FormatLoadException Error during running build_binary command

Hi Everyone,

I am trying to train very small model first to get my self used to with all the commands.

Language I am trying train is Gujarati. Is this issue with Unicode characters for my language?

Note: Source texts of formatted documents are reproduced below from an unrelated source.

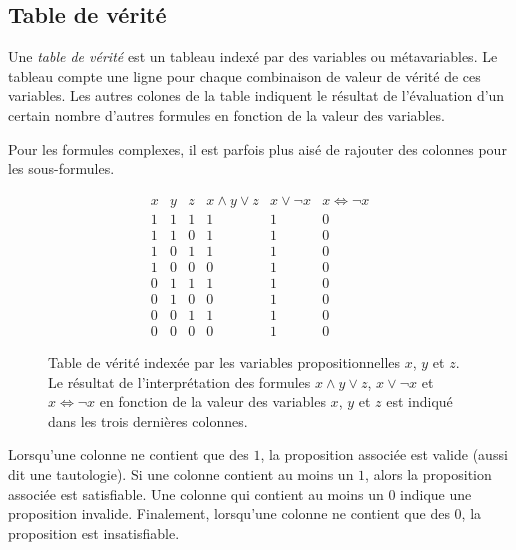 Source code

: \subsection{Table de vérité}

Une \og \textit{table de vérité} \fg{} est un tableau indexé par des variables ou métavariables.
Le tableau compte une ligne pour chaque combinaison de valeur de vérité de ces variables.
Les autres colones de la table indiquent le résultat de l'évaluation d'un certain nombre d'autres formules en fonction de la valeur des variables.

Pour les formules complexes, il est parfois plus aisé de rajouter des colonnes pour les sous-formules.

\begin{figure}[h]

\begin{displaymath}
\begin{array}{ccc|ccc}
x & y & z & x \wedge y \vee z & x \vee \neg x & x \iff \neg x\\
\hline
1 & 1 & 1 & 1 & 1 & 0\\
1 & 1 & 0 & 1 & 1 & 0\\
1 & 0 & 1 & 1 & 1 & 0\\
1 & 0 & 0 & 0 & 1 & 0\\
0 & 1 & 1 & 1 & 1 & 0\\
0 & 1 & 0 & 0 & 1 & 0\\
0 & 0 & 1 & 1 & 1 & 0\\
0 & 0 & 0 & 0 & 1 & 0
\end{array}
\end{displaymath}

\caption{Table de vérité indexée par les variables propositionnelles $x$, $y$ et $z$.
Le résultat de l'interprétation des formules $x \wedge y \vee z$, $x \vee \neg x$ et $x \iff \neg x$ en fonction de la valeur des variables $x$, $y$ et $z$ est indiqué dans les trois dernières colonnes.}
\label{fig_table_verite_ex}

\end{figure}

Lorsqu'une colonne ne contient que des $1$, la proposition associée est valide (aussi dit une tautologie).
Si une colonne contient au moins un $1$, alors la proposition associée est satisfiable.
Une colonne qui contient au moins un $0$ indique une proposition invalide.
Finalement, lorsqu'une colonne ne contient que des $0$, la proposition est insatisfiable.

I am using following tutorial,

Reference Guide:

Command:
…/…/native_client/kenlm/build/bin/build_binary -T -s words.arpa lm.binary

Error:
/DeepSpeech/native_client/kenlm/lm/model.cc:100 in void lm::ngram::detail::GenericModel<Search, VocabularyT>::InitializeFromARPA(int, const char*, const lm::ngram::Config&)
[with Search = lm::ngram::detail::HashedSearchlm::ngram::BackoffValue; VocabularyT = lm::ngram::ProbingVocabulary] threw FormatLoadException.
This ngram implementation assumes at least a bigram model. Byte: 20
ERROR

Thanks in advance for help.

No, you are following an old tutorial instead of following uptodate documentation under data/lm

As suggested by error I added “-s” and it did worked fine. Please do we have some sort of guide where I can understand the actual reason behind this errors,

The ARPA file is missing <> then use of -s

and

Could not calculate Kneser-Ney discounts for 3-grams with adjusted count 4 because we didn’t observe any 3-grams with adjusted count 3; Is this small or artificial data?
Try deduplicating the input. To override this error for e.g. a class-based model, rerun with --discount_fallback

Thanks

I am getting this error,

Instructions for updating:
Use standard file APIs to check for files with this prefix.
INFO:tensorflow:Restoring parameters from /DeepSpeech/dvolume/gujarati/results/checkout/train-0
I0104 23:55:28.599471 139891706021696 saver.py:1280] Restoring parameters from /DeepSpeech/dvolume/gujarati/results/checkout/train-0
I Restored variables from most recent checkpoint at /DeepSpeech/dvolume/gujarati/results/checkout/train-0, step 0
I STARTING Optimization
Epoch 0 | Training | Elapsed Time: 0:00:00 | Steps: 0 | Loss: 0.000000
Epoch 0 | Validation | Elapsed Time: 0:00:00 | Steps: 0 | Loss: 0.000000 | Dataset: /DeepSpeech/dvolume/gujarati/dev/dev.csv
Traceback (most recent call last):
File “/DeepSpeech/DeepSpeech.py”, line 966, in
absl.app.run(main)
File “/usr/local/lib/python3.6/dist-packages/absl/app.py”, line 299, in run
_run_main(main, args)
File “/usr/local/lib/python3.6/dist-packages/absl/app.py”, line 250, in _run_main
sys.exit(main(argv))
File “/DeepSpeech/DeepSpeech.py”, line 939, in main
train()
File “/DeepSpeech/DeepSpeech.py”, line 646, in train
dev_loss = dev_loss / total_steps
ZeroDivisionError: float division by zero

Is it because of my small dataset?

Likely, yes, this is why.